Your instructions:
Reproduce the entries. Each one must match the original exactly.

Working data:
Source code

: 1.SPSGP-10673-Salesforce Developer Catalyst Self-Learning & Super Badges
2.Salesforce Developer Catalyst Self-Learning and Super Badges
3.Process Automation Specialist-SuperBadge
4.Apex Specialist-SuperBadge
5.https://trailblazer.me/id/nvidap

Answer section:
Source code

: 1.SPSGP-10673-Salesforce Developer Catalyst Self-Learning & Super Badges
2.Salesforce Developer Catalyst Self-Learning and Super Badges
3.Process Automation Specialist-SuperBadge
4.Apex Specialist-SuperBadge
5.https://trailblazer.me/id/nvidap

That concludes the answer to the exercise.